___ EXERCISE MATERIAL

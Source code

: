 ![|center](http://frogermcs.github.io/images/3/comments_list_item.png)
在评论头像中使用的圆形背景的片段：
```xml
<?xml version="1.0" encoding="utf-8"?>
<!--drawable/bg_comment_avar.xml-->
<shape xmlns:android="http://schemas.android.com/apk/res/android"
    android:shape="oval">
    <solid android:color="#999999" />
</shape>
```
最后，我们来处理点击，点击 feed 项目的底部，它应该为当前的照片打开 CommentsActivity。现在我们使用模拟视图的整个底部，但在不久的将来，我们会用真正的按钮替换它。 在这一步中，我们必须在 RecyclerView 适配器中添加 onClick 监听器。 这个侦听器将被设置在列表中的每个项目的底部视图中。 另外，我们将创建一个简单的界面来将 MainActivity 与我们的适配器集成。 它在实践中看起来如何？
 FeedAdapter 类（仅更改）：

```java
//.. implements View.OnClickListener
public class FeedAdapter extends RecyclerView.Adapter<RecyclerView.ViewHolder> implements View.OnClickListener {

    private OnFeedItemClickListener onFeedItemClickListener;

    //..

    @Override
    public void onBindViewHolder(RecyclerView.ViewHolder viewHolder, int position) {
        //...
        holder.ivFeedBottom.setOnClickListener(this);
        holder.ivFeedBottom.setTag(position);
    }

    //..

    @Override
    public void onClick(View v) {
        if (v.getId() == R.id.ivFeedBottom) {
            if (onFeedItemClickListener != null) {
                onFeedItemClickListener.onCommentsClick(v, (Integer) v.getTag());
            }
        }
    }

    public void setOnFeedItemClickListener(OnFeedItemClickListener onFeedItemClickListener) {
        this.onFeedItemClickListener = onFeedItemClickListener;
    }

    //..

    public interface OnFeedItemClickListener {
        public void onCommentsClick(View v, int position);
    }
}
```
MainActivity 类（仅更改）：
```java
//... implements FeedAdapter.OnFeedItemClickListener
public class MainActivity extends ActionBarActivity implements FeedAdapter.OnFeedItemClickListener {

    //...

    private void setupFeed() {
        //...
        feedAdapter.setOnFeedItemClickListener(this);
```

______
___ EXERCISE MATERIAL

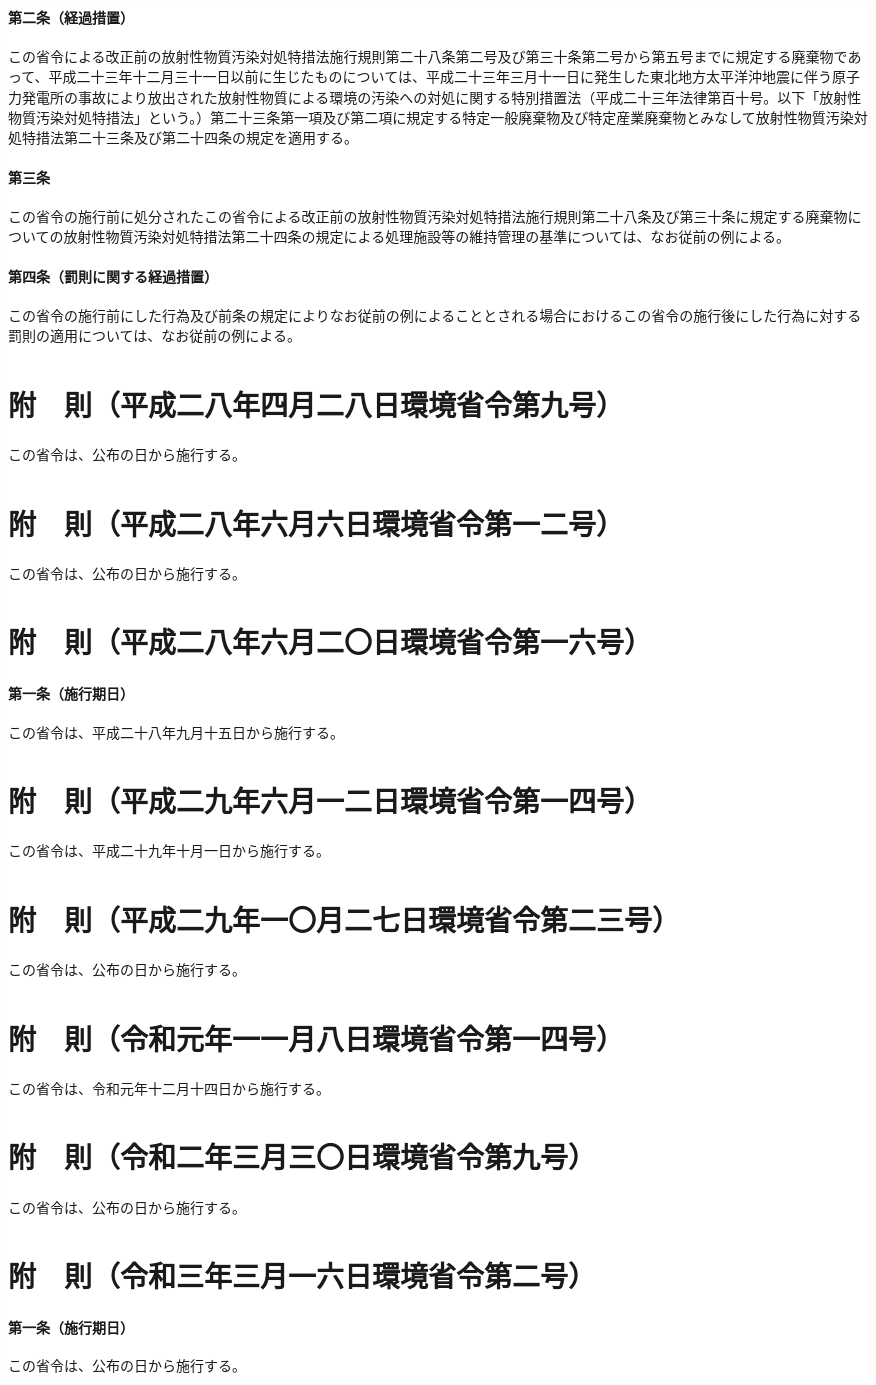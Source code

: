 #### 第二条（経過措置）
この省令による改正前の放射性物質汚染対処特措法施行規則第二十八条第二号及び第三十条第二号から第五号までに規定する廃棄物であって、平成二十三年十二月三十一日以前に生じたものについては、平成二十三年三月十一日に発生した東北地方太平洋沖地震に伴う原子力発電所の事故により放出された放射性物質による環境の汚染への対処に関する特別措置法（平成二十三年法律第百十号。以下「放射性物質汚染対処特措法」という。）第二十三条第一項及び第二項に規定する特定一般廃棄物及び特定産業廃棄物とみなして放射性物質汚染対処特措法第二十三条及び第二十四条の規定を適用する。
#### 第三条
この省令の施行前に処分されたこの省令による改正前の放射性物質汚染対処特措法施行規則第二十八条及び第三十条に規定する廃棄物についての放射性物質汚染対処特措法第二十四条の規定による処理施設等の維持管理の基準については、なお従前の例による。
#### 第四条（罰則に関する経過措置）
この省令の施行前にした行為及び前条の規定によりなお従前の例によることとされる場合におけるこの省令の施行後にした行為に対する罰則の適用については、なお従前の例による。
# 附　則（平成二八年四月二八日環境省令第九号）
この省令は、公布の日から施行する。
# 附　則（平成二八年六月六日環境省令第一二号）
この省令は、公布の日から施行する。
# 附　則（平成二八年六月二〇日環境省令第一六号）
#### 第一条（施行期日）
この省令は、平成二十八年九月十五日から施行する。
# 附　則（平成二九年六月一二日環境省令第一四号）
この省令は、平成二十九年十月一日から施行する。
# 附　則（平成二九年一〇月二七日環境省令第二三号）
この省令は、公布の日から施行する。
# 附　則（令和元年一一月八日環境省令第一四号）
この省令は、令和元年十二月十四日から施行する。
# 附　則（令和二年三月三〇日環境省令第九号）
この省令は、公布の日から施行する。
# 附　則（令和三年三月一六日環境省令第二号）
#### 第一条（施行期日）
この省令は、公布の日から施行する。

______

» TASK TO COMPLETE
Search the listing above for lines containing "http", and copy them.

» RESPONSE AREA
: ![|center](http://frogermcs.github.io/images/3/comments_list_item.png)
<shape xmlns:android="http://schemas.android.com/apk/res/android"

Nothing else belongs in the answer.